#### Stored data:
Content starts
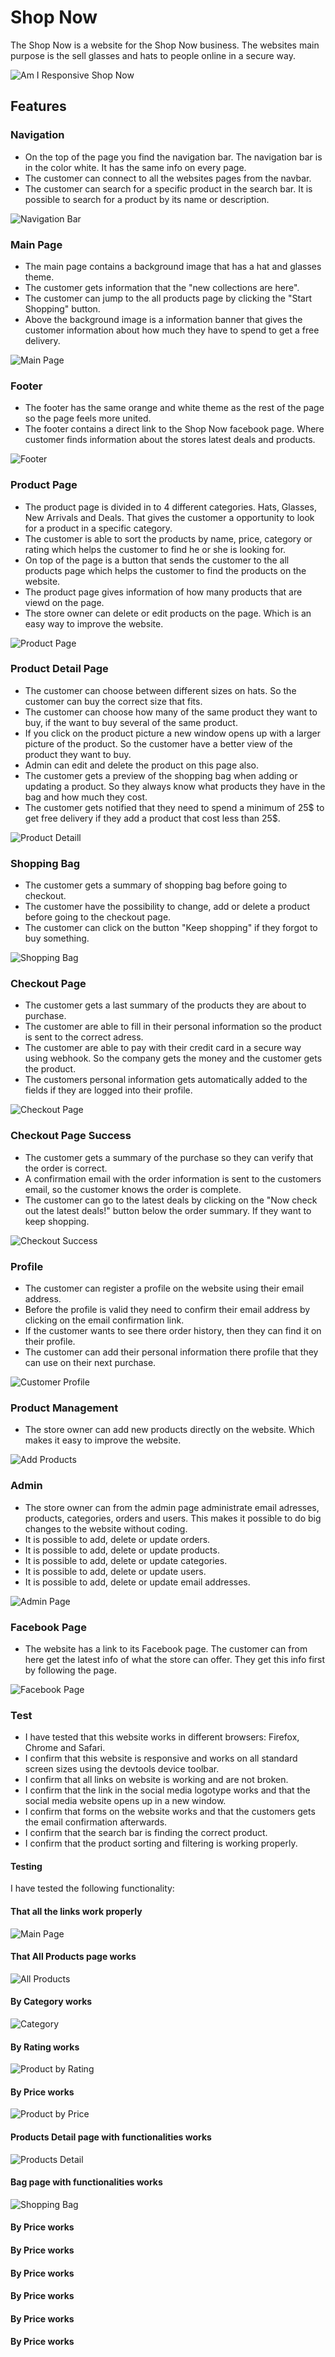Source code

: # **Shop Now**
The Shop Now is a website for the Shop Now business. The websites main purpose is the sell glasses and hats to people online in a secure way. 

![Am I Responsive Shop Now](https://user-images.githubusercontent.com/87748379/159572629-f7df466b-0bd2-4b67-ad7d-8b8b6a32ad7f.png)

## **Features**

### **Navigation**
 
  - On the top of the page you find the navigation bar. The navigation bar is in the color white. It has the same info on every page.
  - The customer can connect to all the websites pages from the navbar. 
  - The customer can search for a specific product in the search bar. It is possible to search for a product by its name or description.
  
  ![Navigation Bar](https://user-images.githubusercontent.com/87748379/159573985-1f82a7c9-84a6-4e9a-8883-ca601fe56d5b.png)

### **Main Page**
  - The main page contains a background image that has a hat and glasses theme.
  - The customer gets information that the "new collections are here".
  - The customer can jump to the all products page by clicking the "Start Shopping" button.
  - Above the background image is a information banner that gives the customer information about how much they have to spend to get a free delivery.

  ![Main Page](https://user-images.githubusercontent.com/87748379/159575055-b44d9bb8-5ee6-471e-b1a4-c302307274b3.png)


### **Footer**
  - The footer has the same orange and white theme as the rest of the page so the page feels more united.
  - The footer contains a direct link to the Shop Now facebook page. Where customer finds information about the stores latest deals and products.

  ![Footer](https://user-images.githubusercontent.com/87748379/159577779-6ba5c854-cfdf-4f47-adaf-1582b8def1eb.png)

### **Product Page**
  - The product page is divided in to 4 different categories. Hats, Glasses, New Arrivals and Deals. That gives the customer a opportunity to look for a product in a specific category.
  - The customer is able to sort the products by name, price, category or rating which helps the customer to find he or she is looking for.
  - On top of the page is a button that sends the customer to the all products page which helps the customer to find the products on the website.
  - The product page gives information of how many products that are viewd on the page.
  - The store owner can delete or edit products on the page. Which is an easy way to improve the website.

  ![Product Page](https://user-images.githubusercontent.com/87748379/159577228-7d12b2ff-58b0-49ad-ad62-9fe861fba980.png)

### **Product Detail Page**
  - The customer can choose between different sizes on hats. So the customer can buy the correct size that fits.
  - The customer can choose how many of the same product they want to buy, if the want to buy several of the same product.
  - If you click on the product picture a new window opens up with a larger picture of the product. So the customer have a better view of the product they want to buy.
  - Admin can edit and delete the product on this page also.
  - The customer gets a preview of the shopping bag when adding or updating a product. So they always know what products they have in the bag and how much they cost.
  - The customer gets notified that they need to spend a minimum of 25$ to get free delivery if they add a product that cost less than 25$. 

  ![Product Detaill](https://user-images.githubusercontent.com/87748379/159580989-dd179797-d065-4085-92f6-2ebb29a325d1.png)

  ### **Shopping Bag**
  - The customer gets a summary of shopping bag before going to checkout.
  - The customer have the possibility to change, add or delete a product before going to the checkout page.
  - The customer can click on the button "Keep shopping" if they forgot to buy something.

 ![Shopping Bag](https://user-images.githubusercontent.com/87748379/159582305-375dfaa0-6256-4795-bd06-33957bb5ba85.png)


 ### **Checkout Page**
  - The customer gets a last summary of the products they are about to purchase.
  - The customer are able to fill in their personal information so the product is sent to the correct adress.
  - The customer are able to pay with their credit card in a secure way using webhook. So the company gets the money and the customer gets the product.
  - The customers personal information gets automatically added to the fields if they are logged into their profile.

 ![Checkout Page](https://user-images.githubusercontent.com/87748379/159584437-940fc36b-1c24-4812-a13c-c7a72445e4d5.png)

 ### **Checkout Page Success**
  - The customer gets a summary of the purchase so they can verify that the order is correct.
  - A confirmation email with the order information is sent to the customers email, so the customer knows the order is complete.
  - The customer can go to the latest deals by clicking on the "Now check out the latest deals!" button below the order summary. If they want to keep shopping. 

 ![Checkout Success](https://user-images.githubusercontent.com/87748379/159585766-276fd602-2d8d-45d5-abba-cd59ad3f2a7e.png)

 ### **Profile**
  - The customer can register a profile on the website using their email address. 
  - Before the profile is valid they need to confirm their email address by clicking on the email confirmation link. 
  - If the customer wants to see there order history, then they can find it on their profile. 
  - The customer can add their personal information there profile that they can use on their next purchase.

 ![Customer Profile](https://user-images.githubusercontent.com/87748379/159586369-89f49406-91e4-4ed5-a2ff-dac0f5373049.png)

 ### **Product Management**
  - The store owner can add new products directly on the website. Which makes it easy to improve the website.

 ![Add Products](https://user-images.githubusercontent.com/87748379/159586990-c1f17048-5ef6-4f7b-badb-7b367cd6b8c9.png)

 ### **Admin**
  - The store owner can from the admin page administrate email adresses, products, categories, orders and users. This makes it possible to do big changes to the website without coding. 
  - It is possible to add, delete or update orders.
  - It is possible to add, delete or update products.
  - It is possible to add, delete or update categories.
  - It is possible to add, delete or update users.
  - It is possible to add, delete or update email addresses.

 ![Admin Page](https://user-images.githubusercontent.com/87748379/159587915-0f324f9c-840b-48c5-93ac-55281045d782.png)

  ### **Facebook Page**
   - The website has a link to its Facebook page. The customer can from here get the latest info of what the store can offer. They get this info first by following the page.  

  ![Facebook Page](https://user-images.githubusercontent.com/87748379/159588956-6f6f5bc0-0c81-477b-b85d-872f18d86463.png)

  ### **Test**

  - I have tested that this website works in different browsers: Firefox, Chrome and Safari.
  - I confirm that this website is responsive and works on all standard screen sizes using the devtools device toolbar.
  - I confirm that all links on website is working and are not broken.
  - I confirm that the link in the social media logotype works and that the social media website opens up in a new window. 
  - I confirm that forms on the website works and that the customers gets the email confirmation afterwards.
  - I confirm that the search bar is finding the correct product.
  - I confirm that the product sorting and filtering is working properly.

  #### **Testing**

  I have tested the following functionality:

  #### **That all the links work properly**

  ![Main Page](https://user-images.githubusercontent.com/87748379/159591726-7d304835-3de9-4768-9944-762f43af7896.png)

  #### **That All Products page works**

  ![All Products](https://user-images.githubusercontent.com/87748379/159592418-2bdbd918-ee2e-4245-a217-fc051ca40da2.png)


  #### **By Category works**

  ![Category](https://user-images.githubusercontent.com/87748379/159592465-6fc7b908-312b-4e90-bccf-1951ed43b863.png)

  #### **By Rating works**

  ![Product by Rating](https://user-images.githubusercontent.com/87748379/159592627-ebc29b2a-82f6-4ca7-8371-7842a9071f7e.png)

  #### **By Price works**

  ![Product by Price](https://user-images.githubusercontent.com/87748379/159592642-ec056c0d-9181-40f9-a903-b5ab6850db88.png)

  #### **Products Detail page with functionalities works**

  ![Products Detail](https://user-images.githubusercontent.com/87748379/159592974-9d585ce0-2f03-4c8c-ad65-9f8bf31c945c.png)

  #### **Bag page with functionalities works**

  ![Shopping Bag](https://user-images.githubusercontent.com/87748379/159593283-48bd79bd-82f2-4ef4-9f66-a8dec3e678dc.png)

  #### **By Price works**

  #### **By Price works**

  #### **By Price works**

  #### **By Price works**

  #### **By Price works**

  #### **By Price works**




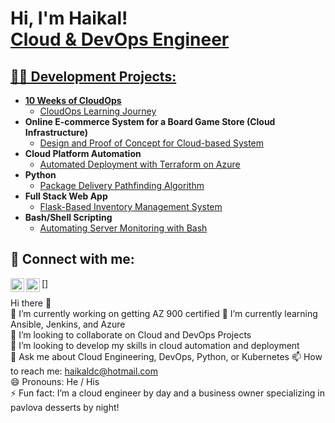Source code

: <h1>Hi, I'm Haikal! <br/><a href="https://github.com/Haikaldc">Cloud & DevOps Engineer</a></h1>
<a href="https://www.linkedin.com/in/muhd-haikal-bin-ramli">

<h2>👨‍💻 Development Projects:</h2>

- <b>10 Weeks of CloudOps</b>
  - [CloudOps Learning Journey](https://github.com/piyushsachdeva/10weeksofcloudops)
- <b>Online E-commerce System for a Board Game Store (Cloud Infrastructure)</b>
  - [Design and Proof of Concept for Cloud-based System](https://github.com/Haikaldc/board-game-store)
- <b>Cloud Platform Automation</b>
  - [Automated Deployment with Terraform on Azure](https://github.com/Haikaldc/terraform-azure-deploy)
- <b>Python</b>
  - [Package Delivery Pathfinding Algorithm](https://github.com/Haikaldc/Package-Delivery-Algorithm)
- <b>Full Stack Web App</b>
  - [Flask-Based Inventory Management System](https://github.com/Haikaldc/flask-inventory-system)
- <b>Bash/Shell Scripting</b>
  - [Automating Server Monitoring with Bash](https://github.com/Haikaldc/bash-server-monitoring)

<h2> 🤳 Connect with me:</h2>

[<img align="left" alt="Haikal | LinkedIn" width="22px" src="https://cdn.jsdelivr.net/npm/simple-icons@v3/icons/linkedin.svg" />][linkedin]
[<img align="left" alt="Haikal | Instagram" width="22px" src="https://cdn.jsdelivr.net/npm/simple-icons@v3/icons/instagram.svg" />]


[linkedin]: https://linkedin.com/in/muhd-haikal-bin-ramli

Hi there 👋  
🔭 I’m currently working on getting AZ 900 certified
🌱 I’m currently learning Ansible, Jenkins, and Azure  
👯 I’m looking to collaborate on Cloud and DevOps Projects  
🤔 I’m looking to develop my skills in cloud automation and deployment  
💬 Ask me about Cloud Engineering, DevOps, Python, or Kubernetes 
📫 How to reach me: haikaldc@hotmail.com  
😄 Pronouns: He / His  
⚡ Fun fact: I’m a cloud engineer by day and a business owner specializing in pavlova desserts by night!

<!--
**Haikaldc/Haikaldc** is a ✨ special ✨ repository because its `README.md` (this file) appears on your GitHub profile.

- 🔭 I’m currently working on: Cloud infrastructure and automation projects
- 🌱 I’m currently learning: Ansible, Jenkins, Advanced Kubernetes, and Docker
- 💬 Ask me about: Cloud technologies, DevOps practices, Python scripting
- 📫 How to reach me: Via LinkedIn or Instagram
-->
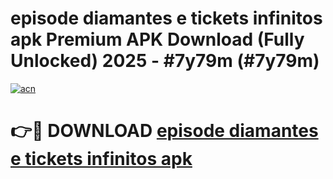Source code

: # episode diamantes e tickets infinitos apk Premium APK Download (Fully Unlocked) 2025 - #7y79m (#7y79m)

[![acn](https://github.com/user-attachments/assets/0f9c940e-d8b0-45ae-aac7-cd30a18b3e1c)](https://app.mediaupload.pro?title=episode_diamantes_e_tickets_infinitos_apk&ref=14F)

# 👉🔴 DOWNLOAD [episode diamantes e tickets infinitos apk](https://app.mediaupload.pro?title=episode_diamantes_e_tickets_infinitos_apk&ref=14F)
Content ends
#### Exercise aim:
Write out exactly the lines that fall from the line with "#### **That All Products page works**" to the line with "#### **By Category works**" in the records above, keeping both ends.

#### Task answer:
  #### **That All Products page works**

  ![All Products](https://user-images.githubusercontent.com/87748379/159592418-2bdbd918-ee2e-4245-a217-fc051ca40da2.png)


  #### **By Category works**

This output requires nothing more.